Yago Mendoza — industrial engineer who bridges hardware and software. Machine learning, distributed systems, scaling laws, and cross-domain pattern recognition.


Yago Mendoza — Industrial Engineer & Systems Builder

"My competitive advantage is that I'm having fun."

I'm into building things and making them move faster. I use AI to unlock compute, document everything I learn, and publish it here — because building in public is how I think best, and if it helps make complex topics more approachable along the way, even better.

The Convergence

I learned to build by watching systems fail. My industrial engineering training: design from the failure point backward — find the bottleneck, then architect around it. Hardware and software aren't separate worlds to me; they're two sides of the same constraint. The critical problems live where bits meet atoms.

The Work

Those worlds are converging faster than anyone expected. AI, infrastructure, distributed systems. This is where I build. I'm drawn to problems where software meets physical limits. Whether it's in a hyperscale data center or a constrained edge device, I want to understand the physics, not just abstract it away.

The Record

This site is a living, interconnected record. I document the process because clear thinking requires writing it down. I'm not an expert in any of this — I'm a generalist who stacks knowledge across domains and connects the dots. This site reflects that: work in progress, not finished reference.

What I Believe

- To truly build, you have to understand the full stack — not just your slice of it. Removing black boxes, from hardware to the models running on it, is what gives you real agency over what you're building. - The bottleneck is rarely software — it's physics.

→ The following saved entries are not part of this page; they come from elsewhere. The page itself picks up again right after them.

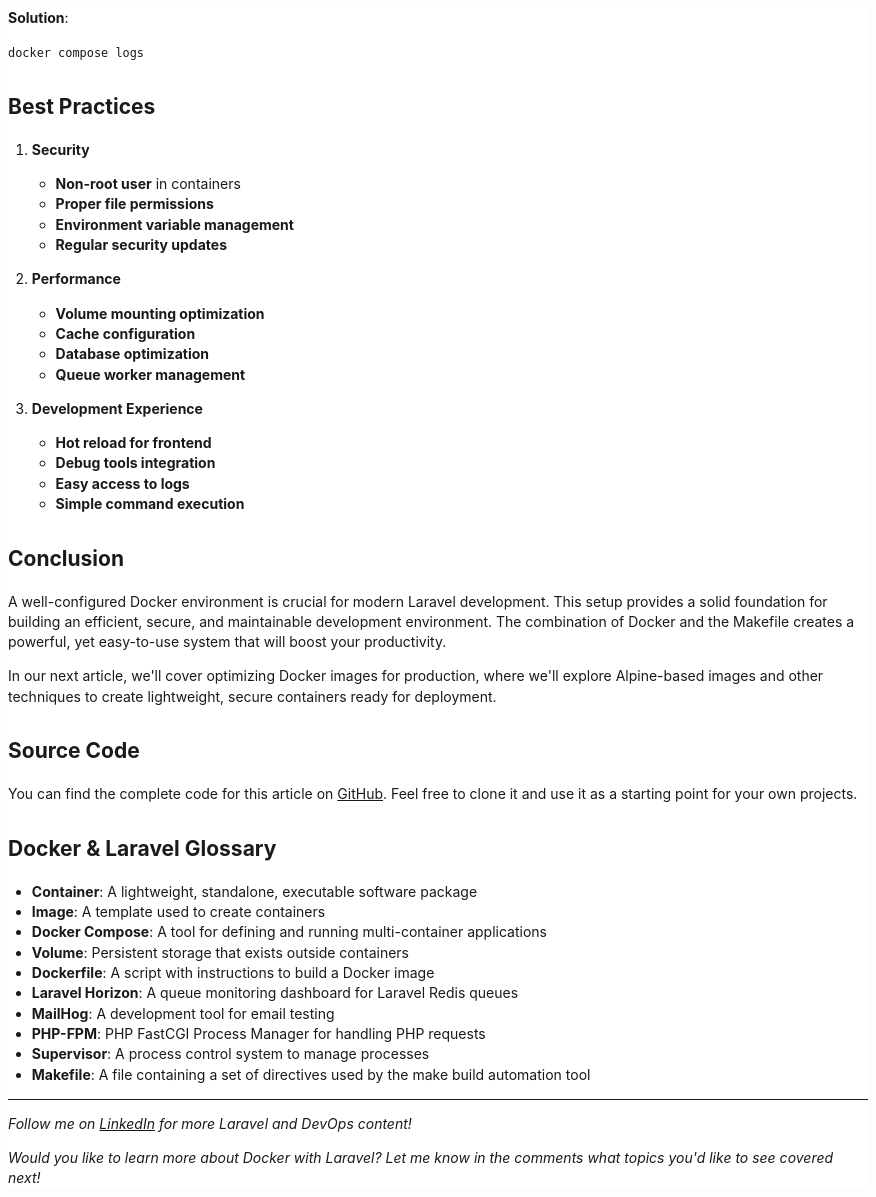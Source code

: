 **Solution**:
```bash
docker compose logs
```

## Best Practices

1. **Security**
    - **Non-root user** in containers
    - **Proper file permissions**
    - **Environment variable management**
    - **Regular security updates**

2. **Performance**
    - **Volume mounting optimization**
    - **Cache configuration**
    - **Database optimization**
    - **Queue worker management**

3. **Development Experience**
    - **Hot reload for frontend**
    - **Debug tools integration**
    - **Easy access to logs**
    - **Simple command execution**

## Conclusion

A well-configured Docker environment is crucial for modern Laravel development. This setup provides a solid foundation for building an efficient, secure, and maintainable development environment. The combination of Docker and the Makefile creates a powerful, yet easy-to-use system that will boost your productivity.

In our next article, we'll cover optimizing Docker images for production, where we'll explore Alpine-based images and other techniques to create lightweight, secure containers ready for deployment.

## Source Code

You can find the complete code for this article on [GitHub](https://github.com/Dommmin/laravel-docker). Feel free to clone it and use it as a starting point for your own projects.

## Docker & Laravel Glossary

- **Container**: A lightweight, standalone, executable software package
- **Image**: A template used to create containers
- **Docker Compose**: A tool for defining and running multi-container applications
- **Volume**: Persistent storage that exists outside containers
- **Dockerfile**: A script with instructions to build a Docker image
- **Laravel Horizon**: A queue monitoring dashboard for Laravel Redis queues
- **MailHog**: A development tool for email testing
- **PHP-FPM**: PHP FastCGI Process Manager for handling PHP requests
- **Supervisor**: A process control system to manage processes
- **Makefile**: A file containing a set of directives used by the make build automation tool

---

*Follow me on [LinkedIn](https://www.linkedin.com/in/dominik-jasi%C5%84ski/) for more Laravel and DevOps content!*

*Would you like to learn more about Docker with Laravel? Let me know in the comments what topics you'd like to see covered next!*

We cannot cheat thermodynamics. The real work is building infrastructure that satisfies physical constraints at scale, from data centers to edge devices. - Intelligence should be as ubiquitous and invisible as electricity. Making compute a silent, fundamental resource — that's the infrastructure I want to build. - Complexity is debt, not progress. The instinct to question what exists before optimizing it — to ask why before how — matters more than any specific skill. - The patterns that scale are the ones that transfer. The same structural thinking that optimizes a supply chain can redesign a data pipeline — not because the tools overlap, but because the constraints do. - In a world of infinite problems and finite time, passion is the only sustainable filter. I work on what I can't stop thinking about — because that's the only way to outlast hard problems. Obsession compounds. - The future is bright.

Beyond the Stack

I study how organizations scale, how technologies fail, and how to make hard things feel simple. Patterns surface everywhere. The best engineers I know aren't just good at code — they're good at understanding why systems exist the way they do.

Outside of engineering, I try to keep things simple. I read because good writing forces clear thinking, and I write to figure out what I actually believe. Most of what I learn gets documented because patterns are easier to catch when they're on paper.